After a busy day this past summer checking out various tourist sights in Seoul, I hopped back onto a train back to the suburbs to where I was spending some nights sleeping early on in my journey. On the short walk back to the residence from the station, I noticed a boisterous establishment that seemingly was a pub/fried chicken kind of joint. I suggested to my travel mate that we go check it out – despite having finished eating a hearty dinner an hour before – but was told there was a better place they knew about, and the family I was staying with vouched for it. Sounded good to me. It allowed some more time to digest our dinner and was really convenient too, as all it required was a phone call, as they delivered! A change into some more comfortable clothes later and soon enough the door bell was ringing.
Reportedly there is an outpost of this popular Korean-style fried chicken known as Kyochon Chicken in Koreatown (Los Angeles) as well, but its the first I’d heard of it. Not being able to read anything around me probably had something to do with it. The logo I’d seen before though around the Korean capital city. It seems to be mainly a delivery/takeaway kind of business model. I think the places that serve Korean chicken that I’ve seen here in the GVRD are kind of like that (lots of “to-go” orders), but have seating areas as well where the beer (that goes so well with these things) flow freely. As this was a second dinner, I just asked that we get a dozen or so and I wanted to try the original flavor, so not enhanced with the sweet-spicy sauce that really makes Korean-style chicken so yummy.
Some dipping sauces (a mustard-like one, and I think the others were mayonnaise-like and also a red spicy kind) came with the order. And of course, the fresh, crunchy, tart cubes of daikon. This is to help cut the oiliness of fried chicken and works wonders for the palate. Mass produced, sure. But with some short best before dates on the label, it seemed they must have high turnover.

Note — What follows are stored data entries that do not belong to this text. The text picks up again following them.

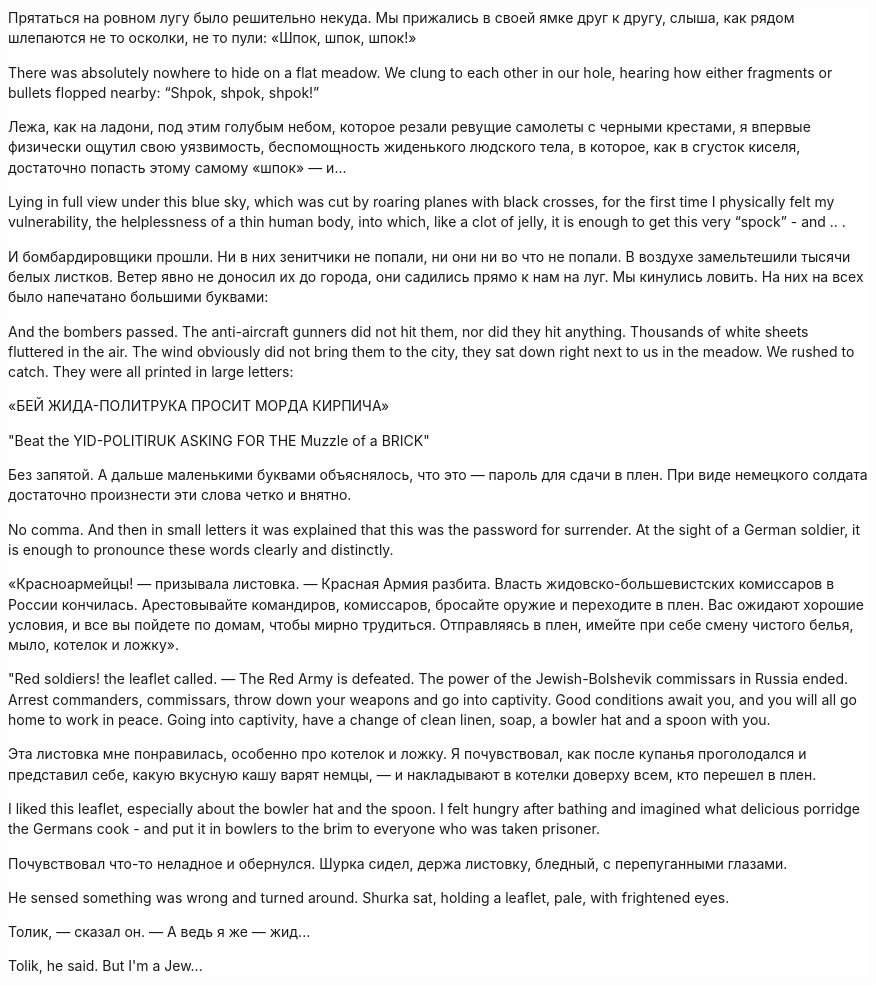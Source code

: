 Прятаться на ровном лугу было решительно не­куда. Мы прижались в своей ямке друг к другу, слыша, как рядом шлепаются не то осколки, не то пули: «Шпок, шпок, шпок!»

There was absolutely nowhere to hide on a flat meadow. We clung to each other in our hole, hearing how either fragments or bullets flopped nearby: “Shpok, shpok, shpok!”

Лежа, как на ладони, под этим голубым небом, которое резали ревущие самолеты с черными крес­тами, я впервые физически ощутил свою уязви­мость, беспомощность жиденького людского тела, в которое, как в сгусток киселя, достаточно попасть этому самому «шпок» — и...

Lying in full view under this blue sky, which was cut by roaring planes with black crosses, for the first time I physically felt my vulnerability, the helplessness of a thin human body, into which, like a clot of jelly, it is enough to get this very “spock” - and .. .

И бомбардировщики прошли. Ни в них зенитчи­ки не попали, ни они ни во что не попали. В воз­духе замельтешили тысячи белых листков. Ветер явно не доносил их до города, они садились прямо к нам на луг. Мы кинулись ловить. На них на всех было напечатано большими буквами:

And the bombers passed. The anti-aircraft gunners did not hit them, nor did they hit anything. Thousands of white sheets fluttered in the air. The wind obviously did not bring them to the city, they sat down right next to us in the meadow. We rushed to catch. They were all printed in large letters:

«БЕЙ ЖИДА-ПОЛИТРУКА ПРОСИТ МОРДА КИРПИЧА»

&quot;Beat the YID-POLITIRUK ASKING FOR THE Muzzle of a BRICK&quot;

Без запятой. А дальше маленькими буквами объ­яснялось, что это — пароль для сдачи в плен. При виде немецкого солдата достаточно произнести эти слова четко и внятно.

No comma. And then in small letters it was explained that this was the password for surrender. At the sight of a German soldier, it is enough to pronounce these words clearly and distinctly.

«Красноармейцы! — призывала листовка. — Крас­ная Армия разбита. Власть жидовско-большевистских комиссаров в России кончилась. Арестовывай­те командиров, комиссаров, бросайте оружие и пе­реходите в плен. Вас ожидают хорошие условия, и все вы пойдете по домам, чтобы мирно трудиться. Отправляясь в плен, имейте при себе смену чисто­го белья, мыло, котелок и ложку».

&quot;Red soldiers! the leaflet called. — The Red Army is defeated. The power of the Jewish-Bolshevik commissars in Russia ended. Arrest commanders, commissars, throw down your weapons and go into captivity. Good conditions await you, and you will all go home to work in peace. Going into captivity, have a change of clean linen, soap, a bowler hat and a spoon with you.

Эта листовка мне понравилась, особенно про коте­лок и ложку. Я почувствовал, как после купанья проголодался и представил себе, какую вкусную кашу варят немцы, — и накладывают в котелки до­верху всем, кто перешел в плен.

I liked this leaflet, especially about the bowler hat and the spoon. I felt hungry after bathing and imagined what delicious porridge the Germans cook - and put it in bowlers to the brim to everyone who was taken prisoner.

Почувствовал что-то неладное и обернулся. Шур­ка сидел, держа листовку, бледный, с перепуган­ными глазами.

He sensed something was wrong and turned around. Shurka sat, holding a leaflet, pale, with frightened eyes.

Толик, — сказал он. — А ведь я же — жид...

Tolik, he said. But I&#39;m a Jew...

Now the main event. As you can see, no added sauce coated the fried goodies. Straight-up, original flavor. The coating was light and airy, and the color a nice golden brown. And there was some separation if you will between the chicken meat underneath and the skin/crust layer with many pieces in the box. So the breading wasn’t clumpy or densely coated at all, superb. They must use some kind of carbonated liquid to make the batter in order to get it this particular texture. Seasoning was light to my surprise, but I guess when you get the other flavors that have a notable coating of sauce and/or use the side dips, this helps to bolster the taste profile.
Inside, the drummete meat was nice and juicy and cooked perfectly through. No annoying sinew and surprisingly lean for thigh meat I thought. My hosts had won me over with their choice. Kyochon does it right!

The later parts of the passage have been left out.